Hideaway Heart Read online




  HIDEAWAY HEART

  Roumelia Lane

  Things were not going too well for Chris Dawnay's father, and when the business man Boyd Wyatt promised her that if she would play the femme fatale with Clive Huston, there would almost certainly be a contract for her father in it, Chris did not hesitate - especially as the task involved a visit to a romantic little Greek island. Chris was successful in her dealings with Clive, in so far as they became good friends; but she soon realized that Clive's feelings were all reserved for Paula Fry, the girl to whom he had been engaged. It was only when Chris discovered that Boyd himself was interested in Paula that she realized why her heart had never been involved with Clive at all. But what would happen to her father now?

  CHAPTER ONE

  Chris watched her father walk up the garden path. She knew by the droop of his shoulders it was bad news, just the same she put on her cheeriest smile.

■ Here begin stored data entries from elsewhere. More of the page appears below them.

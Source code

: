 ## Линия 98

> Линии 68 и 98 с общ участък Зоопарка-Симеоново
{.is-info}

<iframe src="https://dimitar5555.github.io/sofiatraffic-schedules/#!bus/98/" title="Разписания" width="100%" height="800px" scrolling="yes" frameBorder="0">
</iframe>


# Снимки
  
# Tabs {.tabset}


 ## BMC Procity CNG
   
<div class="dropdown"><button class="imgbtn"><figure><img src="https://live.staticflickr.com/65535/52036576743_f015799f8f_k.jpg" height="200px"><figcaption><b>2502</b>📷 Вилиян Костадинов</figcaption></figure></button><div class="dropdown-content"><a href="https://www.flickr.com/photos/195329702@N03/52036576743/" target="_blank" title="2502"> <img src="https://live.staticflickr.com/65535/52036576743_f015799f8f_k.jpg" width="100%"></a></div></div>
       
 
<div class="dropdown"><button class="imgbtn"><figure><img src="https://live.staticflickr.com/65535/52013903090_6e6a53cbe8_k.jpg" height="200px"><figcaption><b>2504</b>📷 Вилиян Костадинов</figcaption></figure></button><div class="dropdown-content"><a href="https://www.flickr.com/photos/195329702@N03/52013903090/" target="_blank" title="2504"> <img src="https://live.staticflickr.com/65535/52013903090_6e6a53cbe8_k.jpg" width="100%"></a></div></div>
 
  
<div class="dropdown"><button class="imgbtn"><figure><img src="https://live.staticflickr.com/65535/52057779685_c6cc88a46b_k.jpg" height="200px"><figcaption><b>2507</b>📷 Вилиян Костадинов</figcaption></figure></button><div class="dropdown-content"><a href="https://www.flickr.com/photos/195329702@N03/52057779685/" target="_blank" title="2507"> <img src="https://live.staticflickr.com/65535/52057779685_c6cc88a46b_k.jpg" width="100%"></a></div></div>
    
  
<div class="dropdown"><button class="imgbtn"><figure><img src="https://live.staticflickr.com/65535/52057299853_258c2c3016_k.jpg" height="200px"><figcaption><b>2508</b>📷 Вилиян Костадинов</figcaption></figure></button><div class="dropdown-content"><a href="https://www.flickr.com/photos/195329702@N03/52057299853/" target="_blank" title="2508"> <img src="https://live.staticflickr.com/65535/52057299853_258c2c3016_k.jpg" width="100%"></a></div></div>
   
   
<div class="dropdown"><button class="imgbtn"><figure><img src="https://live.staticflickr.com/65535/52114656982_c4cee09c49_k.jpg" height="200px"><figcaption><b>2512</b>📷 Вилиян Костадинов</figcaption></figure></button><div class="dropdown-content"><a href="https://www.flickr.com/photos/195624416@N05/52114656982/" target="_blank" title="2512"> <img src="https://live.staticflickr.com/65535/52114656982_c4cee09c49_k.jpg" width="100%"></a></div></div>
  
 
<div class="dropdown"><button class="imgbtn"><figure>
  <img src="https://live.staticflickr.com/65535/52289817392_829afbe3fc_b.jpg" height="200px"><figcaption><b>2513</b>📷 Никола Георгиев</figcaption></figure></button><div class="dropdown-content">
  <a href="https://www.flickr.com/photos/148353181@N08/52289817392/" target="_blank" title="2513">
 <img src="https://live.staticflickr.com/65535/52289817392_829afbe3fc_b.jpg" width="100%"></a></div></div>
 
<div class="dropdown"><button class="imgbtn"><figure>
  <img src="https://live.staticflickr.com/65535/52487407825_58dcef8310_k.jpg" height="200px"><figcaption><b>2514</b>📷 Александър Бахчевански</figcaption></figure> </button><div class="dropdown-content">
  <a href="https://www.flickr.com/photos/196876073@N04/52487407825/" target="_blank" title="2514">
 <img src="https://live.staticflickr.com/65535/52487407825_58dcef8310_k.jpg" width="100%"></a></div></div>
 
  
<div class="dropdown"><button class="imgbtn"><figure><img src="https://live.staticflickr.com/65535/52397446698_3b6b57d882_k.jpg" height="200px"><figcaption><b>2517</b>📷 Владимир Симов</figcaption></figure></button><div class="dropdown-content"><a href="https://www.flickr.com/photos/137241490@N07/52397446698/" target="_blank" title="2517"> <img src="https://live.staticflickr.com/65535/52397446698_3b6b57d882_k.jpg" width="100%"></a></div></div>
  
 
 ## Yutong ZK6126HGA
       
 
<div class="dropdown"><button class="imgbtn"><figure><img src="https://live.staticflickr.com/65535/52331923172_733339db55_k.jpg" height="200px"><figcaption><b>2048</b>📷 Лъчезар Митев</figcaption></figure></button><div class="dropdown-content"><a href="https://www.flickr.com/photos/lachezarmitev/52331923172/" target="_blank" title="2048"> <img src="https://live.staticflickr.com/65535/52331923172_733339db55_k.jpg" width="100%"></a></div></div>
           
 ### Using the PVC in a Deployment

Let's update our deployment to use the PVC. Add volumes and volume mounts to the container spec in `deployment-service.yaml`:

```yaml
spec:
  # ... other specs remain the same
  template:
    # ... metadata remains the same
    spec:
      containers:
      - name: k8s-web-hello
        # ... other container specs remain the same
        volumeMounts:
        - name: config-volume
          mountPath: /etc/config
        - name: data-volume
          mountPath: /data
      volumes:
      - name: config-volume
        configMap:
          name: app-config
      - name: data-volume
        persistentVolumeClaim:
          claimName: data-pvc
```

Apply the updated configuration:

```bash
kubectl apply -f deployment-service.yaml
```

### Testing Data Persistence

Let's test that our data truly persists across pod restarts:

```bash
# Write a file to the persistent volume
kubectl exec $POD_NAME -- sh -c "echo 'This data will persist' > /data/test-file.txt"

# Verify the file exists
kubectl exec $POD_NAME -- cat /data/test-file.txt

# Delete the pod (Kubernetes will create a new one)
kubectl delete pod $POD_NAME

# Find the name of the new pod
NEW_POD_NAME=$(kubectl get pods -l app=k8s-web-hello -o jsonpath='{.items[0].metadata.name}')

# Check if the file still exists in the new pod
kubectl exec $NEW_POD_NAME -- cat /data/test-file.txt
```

  "Back already? How did it go?"

  Frank Dawnay shook his head, allowing his daughter to draw the thick overcoat from his shoulders.

  "Not good, Chris."

  "You didn't get the contract?"

  An answer wasn't necessary. She felt it in her father's sigh, the heaviness with which he sat in the chair. A hot cup of tea would disperse his gloom. She poured it, adding lots of cream and a good helping of sugar, just as he liked it.

  "Cheer up, Dad! There'll be others."

  She had never seen him push away his favourite beverage in quite that manner before. It stood in the middle of the kitchen table, a steaming island of rejection in a sea of chequered squares. Chris looked from it to her father's face with an anxious smile.

  "One contract isn't the world, you know!"

  "It is to us, Chris." As he raised his eyes she saw they were shadowed with worry. "I didn't want to tell you before, but... everything depended on it."

  Chris held on to her smile.

  "We've been in tight spots before. We can always cut down a little and..."

  "Wouldn't help this time." He put an elbow on the table and drew a finger across his brow. "It means the house, the business... everything."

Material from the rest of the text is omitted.